DIRECTIONS:
Give every line below again, exactly.

AVAILABLE DATA:
------

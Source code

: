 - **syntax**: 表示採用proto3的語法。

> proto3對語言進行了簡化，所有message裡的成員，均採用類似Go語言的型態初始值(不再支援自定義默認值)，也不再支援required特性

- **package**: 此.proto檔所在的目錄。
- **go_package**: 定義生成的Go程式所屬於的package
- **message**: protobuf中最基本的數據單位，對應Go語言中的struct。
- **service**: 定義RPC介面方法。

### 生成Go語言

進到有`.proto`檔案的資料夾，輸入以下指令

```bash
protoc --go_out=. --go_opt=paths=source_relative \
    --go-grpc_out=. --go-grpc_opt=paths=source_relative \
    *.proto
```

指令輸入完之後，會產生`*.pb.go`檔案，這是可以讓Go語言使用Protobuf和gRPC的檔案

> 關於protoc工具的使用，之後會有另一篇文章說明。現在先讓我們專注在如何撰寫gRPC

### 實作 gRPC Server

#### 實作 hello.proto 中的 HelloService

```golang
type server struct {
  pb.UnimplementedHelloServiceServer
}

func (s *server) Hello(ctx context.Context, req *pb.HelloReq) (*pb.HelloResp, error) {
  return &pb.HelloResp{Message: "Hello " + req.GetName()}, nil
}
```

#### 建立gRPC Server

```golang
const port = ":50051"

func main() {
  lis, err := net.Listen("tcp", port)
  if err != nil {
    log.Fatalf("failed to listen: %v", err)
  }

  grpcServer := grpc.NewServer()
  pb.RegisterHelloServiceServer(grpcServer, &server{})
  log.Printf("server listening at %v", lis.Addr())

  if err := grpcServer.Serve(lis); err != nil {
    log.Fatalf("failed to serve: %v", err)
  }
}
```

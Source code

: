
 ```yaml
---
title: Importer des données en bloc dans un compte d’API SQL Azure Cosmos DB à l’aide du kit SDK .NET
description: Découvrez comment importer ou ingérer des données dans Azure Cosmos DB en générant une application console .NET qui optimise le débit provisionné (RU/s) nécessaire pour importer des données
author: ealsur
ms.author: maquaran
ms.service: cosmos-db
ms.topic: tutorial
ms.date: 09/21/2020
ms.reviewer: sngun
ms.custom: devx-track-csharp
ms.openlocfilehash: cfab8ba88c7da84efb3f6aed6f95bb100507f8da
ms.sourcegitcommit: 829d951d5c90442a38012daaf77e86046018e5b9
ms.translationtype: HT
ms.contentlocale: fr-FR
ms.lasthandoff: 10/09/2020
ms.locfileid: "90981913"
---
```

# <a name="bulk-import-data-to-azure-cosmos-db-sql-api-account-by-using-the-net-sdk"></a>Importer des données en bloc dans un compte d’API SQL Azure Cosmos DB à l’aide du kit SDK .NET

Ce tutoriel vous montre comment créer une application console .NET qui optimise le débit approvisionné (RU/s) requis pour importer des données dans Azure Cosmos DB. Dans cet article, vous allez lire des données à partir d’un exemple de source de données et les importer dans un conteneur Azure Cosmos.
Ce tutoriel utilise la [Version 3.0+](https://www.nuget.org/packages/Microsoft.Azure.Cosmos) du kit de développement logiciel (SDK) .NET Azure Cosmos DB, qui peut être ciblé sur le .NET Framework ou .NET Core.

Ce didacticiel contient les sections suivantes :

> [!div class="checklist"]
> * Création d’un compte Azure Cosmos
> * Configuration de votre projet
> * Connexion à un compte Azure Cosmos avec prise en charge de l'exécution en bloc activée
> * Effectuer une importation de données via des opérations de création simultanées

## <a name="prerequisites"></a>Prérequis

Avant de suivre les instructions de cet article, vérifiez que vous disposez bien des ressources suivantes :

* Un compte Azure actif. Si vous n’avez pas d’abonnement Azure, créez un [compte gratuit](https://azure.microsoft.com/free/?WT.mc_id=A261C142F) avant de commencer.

------

RESPONSE AREA:
Source code

: - **syntax**: 表示採用proto3的語法。

> proto3對語言進行了簡化，所有message裡的成員，均採用類似Go語言的型態初始值(不再支援自定義默認值)，也不再支援required特性

- **package**: 此.proto檔所在的目錄。
- **go_package**: 定義生成的Go程式所屬於的package
- **message**: protobuf中最基本的數據單位，對應Go語言中的struct。
- **service**: 定義RPC介面方法。

### 生成Go語言

進到有`.proto`檔案的資料夾，輸入以下指令

```bash
protoc --go_out=. --go_opt=paths=source_relative \
    --go-grpc_out=. --go-grpc_opt=paths=source_relative \
    *.proto
```

指令輸入完之後，會產生`*.pb.go`檔案，這是可以讓Go語言使用Protobuf和gRPC的檔案

> 關於protoc工具的使用，之後會有另一篇文章說明。現在先讓我們專注在如何撰寫gRPC

### 實作 gRPC Server

#### 實作 hello.proto 中的 HelloService

```golang
type server struct {
  pb.UnimplementedHelloServiceServer
}

func (s *server) Hello(ctx context.Context, req *pb.HelloReq) (*pb.HelloResp, error) {
  return &pb.HelloResp{Message: "Hello " + req.GetName()}, nil
}
```

#### 建立gRPC Server

```golang
const port = ":50051"

func main() {
  lis, err := net.Listen("tcp", port)
  if err != nil {
    log.Fatalf("failed to listen: %v", err)
  }

  grpcServer := grpc.NewServer()
  pb.RegisterHelloServiceServer(grpcServer, &server{})
  log.Printf("server listening at %v", lis.Addr())

  if err := grpcServer.Serve(lis); err != nil {
    log.Fatalf("failed to serve: %v", err)
  }
}
```

Source code

:
 ```yaml
---
title: Importer des données en bloc dans un compte d’API SQL Azure Cosmos DB à l’aide du kit SDK .NET
description: Découvrez comment importer ou ingérer des données dans Azure Cosmos DB en générant une application console .NET qui optimise le débit provisionné (RU/s) nécessaire pour importer des données
author: ealsur
ms.author: maquaran
ms.service: cosmos-db
ms.topic: tutorial
ms.date: 09/21/2020
ms.reviewer: sngun
ms.custom: devx-track-csharp
ms.openlocfilehash: cfab8ba88c7da84efb3f6aed6f95bb100507f8da
ms.sourcegitcommit: 829d951d5c90442a38012daaf77e86046018e5b9
ms.translationtype: HT
ms.contentlocale: fr-FR
ms.lasthandoff: 10/09/2020
ms.locfileid: "90981913"
---
```

# <a name="bulk-import-data-to-azure-cosmos-db-sql-api-account-by-using-the-net-sdk"></a>Importer des données en bloc dans un compte d’API SQL Azure Cosmos DB à l’aide du kit SDK .NET

Ce tutoriel vous montre comment créer une application console .NET qui optimise le débit approvisionné (RU/s) requis pour importer des données dans Azure Cosmos DB. Dans cet article, vous allez lire des données à partir d’un exemple de source de données et les importer dans un conteneur Azure Cosmos.
Ce tutoriel utilise la [Version 3.0+](https://www.nuget.org/packages/Microsoft.Azure.Cosmos) du kit de développement logiciel (SDK) .NET Azure Cosmos DB, qui peut être ciblé sur le .NET Framework ou .NET Core.

Ce didacticiel contient les sections suivantes :

> [!div class="checklist"]
> * Création d’un compte Azure Cosmos
> * Configuration de votre projet
> * Connexion à un compte Azure Cosmos avec prise en charge de l'exécution en bloc activée
> * Effectuer une importation de données via des opérations de création simultanées

## <a name="prerequisites"></a>Prérequis

Avant de suivre les instructions de cet article, vérifiez que vous disposez bien des ressources suivantes :

* Un compte Azure actif. Si vous n’avez pas d’abonnement Azure, créez un [compte gratuit](https://azure.microsoft.com/free/?WT.mc_id=A261C142F) avant de commencer.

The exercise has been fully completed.